Schultz, M.B. et al. Nat Commun 11, 4618 (2020)

It takes a mouse a long time to grow old. Relatively speaking, of course — the lifespan of a typical laboratory mouse is only about three years, compared to the 80 or so a human can expect. But you’ll nevertheless have to wait to see whether an intervention given to an animal while it is young will have any meaningful effect on its life- or health-span as it ages. When the goal is to find a therapeutic that can help prevent or delay the development of an age-related pathology, negative or inconclusive results can mean time and mice wasted. What if instead researchers could speed up the clock?

An aged mouse next to a younger companion. Credit: Alice Kane

Two new ‘clocks’ — models called the Frailty Inferred Geriatric Health Timeline (FRIGHT) and Analysis of Frailty and Death (AFRAID) — won’t make your mice age faster, but they may help you predict outcomes and decide whether to continue on earlier in the course of an aging study. “What we were hoping to do was figure out a way, earlier in the process, of understanding whether an intervention was going to affect lifespan,” says Alice Kane, a postdoctoral fellow in David Sinclair’s lab at Harvard Medical School. “We were also hoping to provide a standardized health assessment to get information about how healthy the mice are,” she says.

The two clocks are based on the Mouse Clinical Frailty Index, a non-invasive health scoring approach developed by Kane’s previous postdoctoral advisor, Susan Howlett at Dalhousie University. Reverse translated from the literature on frailty indices in people, the mouse version is calculated from 31 different measures of animal health, including body condition, gait and grip strength, and hearing and eye sight. “It’s really a great tool because it has the clinical relevance,” says Kane, and it can be performed non-invasively and without any special equipment.

In prior applications, the frailty index score has been shown to increase with age and correlate with a number of health outcomes in mice, says Kane. “But what we really wanted to understand was whether we could use these items to predict outcomes.” The lab first needed a complete dataset. “It’s kind of unusual for people to track health in mice and then also allow them to naturally die,” she says. So over the course of 21 months, she scored sixty 20-month old male C57BL/6Nia mice every six weeks through the end of their lives (only four had to be euthanized).

Maximum survival was 36 months of age, and the median, 31. Despite being from an inbred strain, individual mice did vary in their frailty trajectories as they aged. With the completed lifespan data in hand, she and co-first author Michael Schultz trained a random forest regression, a modeling method that takes into account interactions between different variables, some of which can correlate with an outcome more strongly than others, on the recorded frailty index items to generate the two clocks. For FRIGHT, the largest contributors to the model ended up being breathing rate, tail stiffening, kyphosis (curvature of the spine), and total weight change; the most important variables to AFRAID included total weight loss, actual chronological age, and tremor.

The FRIGHT clock is intended to reveal an animal’s apparent chronological age — the age it appears, rather than what the calendar says. Like humans, some mice can seem younger than their age suggests, while others may wear their months more heavily. Knowing an animal’s apparent age can inform whether an intervention is affecting overall health, says Kane.

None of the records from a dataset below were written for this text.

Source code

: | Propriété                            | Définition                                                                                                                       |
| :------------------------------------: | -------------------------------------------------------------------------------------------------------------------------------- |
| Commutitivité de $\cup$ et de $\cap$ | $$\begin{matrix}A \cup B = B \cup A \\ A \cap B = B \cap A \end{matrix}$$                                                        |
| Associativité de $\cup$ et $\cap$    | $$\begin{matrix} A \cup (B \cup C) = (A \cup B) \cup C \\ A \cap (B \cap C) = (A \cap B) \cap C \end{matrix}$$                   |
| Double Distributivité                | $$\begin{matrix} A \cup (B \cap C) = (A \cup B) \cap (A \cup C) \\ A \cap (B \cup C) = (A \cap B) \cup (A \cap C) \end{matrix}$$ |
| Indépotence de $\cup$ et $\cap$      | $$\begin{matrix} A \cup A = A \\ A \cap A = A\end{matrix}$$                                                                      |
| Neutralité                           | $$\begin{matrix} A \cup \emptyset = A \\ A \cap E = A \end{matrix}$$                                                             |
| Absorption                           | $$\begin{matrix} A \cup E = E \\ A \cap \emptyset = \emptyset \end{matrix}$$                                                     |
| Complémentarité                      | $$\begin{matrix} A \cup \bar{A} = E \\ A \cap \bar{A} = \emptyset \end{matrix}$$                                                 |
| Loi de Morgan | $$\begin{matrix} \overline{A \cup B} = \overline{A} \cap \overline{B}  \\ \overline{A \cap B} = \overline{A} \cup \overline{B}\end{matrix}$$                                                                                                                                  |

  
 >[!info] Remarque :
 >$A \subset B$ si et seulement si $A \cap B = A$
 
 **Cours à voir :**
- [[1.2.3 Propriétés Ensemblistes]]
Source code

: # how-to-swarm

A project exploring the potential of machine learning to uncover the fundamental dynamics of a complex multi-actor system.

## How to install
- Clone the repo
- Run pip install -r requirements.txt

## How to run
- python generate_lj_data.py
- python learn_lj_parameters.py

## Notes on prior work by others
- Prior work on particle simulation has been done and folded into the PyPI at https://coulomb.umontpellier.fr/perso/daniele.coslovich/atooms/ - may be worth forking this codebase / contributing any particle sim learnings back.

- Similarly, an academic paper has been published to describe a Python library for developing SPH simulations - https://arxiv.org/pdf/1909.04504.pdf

The FRIGHT clock, however, did not end up being a good predictor of mortality. To address the issue of lifespan, Kane and Schultz then added chronological age to the frailty index items to their random forest modeling to generate the AFRAID clock, which can predict how much longer a mouse is likely to survive from a given time point.

With clocks ticking, Kane and her colleagues then tested their models against two datasets: that from a prior study of enalapril, an Angiotensin-converting enzyme (ACE) inhibitor shown to improve health but not longevity in mice, and new data from mice treated with methionine restriction, a dietary approach that can extend both health- and life- spans. At 27 months, FRIGHT indicated that enalapril-treated mice appeared about a month younger than controls, while the AFRAID prediction concurred that there would be no lengthening of overall lifespan; the clocks agreed with methionine restriction observations as well.

As the underlying data are the same but each analysis can reveal slightly different information, Kane suggests interested researchers apply the Frailty Index as well as both clocks to their own aging cohorts; index score cards can be uploaded at http://frailtyclocks.sinclairlab.org/ for those who want to run their own results through the FRIGHT and AFRAID models. Meanwhile, follow up with a cohort of female mice — which arrived in Boston at 12 months of age from the National Institute of Aging — is underway to assess whether the clocks will work as-is in both sexes, or if female-specific versions will need to be trained; similar considerations might also apply to different mouse strains.

Kane and her colleagues are also exploring whether more refined clocks, incorporating different molecular measures of aging, can be developed as well. With different measures accounted for — some that may be important earlier in life, others later — Kane hopes the clocks themselves will help scientists better understand the aging process itself, in addition to informing whether different interventions may prove potent against age-related declines. “I envision us having levels of clocks,” Kane says, “Depending on the lab and your facility and what you can do.”